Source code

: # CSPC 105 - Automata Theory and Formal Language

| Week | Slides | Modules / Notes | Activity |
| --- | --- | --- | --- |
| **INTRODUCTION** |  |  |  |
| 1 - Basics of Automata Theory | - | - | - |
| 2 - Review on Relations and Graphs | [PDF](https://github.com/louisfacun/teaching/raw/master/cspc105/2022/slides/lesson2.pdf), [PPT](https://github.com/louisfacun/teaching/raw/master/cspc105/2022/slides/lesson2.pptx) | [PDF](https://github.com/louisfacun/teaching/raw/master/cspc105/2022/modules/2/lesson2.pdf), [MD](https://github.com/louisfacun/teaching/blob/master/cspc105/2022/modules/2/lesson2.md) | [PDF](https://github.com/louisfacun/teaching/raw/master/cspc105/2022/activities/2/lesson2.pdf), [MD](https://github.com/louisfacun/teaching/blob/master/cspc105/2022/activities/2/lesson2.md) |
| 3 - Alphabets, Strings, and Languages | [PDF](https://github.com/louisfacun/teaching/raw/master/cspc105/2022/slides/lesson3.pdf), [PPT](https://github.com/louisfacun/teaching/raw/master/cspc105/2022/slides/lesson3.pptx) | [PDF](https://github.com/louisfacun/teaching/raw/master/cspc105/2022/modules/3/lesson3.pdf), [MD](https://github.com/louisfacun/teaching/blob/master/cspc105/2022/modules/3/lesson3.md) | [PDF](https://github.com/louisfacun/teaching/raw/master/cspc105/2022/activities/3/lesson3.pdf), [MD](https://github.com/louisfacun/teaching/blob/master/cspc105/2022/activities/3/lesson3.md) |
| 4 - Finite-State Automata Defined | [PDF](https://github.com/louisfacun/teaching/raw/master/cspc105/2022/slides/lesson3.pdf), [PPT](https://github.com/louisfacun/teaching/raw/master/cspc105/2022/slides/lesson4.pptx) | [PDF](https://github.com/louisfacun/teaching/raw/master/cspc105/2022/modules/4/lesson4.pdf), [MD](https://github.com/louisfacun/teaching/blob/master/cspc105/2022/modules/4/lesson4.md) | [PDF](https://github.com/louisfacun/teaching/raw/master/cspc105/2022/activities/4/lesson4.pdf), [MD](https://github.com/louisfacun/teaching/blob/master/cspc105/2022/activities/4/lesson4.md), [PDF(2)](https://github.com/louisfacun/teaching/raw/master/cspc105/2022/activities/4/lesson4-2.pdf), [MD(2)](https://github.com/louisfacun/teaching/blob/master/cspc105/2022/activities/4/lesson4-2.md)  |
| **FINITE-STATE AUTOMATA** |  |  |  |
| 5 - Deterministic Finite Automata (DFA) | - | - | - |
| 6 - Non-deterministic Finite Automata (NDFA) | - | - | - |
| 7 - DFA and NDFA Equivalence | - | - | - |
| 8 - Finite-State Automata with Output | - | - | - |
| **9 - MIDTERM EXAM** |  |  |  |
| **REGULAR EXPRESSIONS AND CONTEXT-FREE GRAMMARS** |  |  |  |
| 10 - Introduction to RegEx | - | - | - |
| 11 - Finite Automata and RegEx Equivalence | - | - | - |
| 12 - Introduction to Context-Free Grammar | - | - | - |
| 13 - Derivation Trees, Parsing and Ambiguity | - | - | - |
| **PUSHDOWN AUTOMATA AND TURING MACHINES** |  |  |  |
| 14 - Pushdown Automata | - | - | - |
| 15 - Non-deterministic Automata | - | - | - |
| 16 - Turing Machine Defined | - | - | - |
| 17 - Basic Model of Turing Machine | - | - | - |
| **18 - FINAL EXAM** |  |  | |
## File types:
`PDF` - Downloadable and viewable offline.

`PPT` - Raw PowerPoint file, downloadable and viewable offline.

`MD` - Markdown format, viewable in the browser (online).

━━━━━━

Problem description:
Lines in the listing above that contain the word "NDFA" must be copied; leave out the rest.

Answer to the problem:
| 6 - Non-deterministic Finite Automata (NDFA) | - | - | - |
| 7 - DFA and NDFA Equivalence | - | - | - |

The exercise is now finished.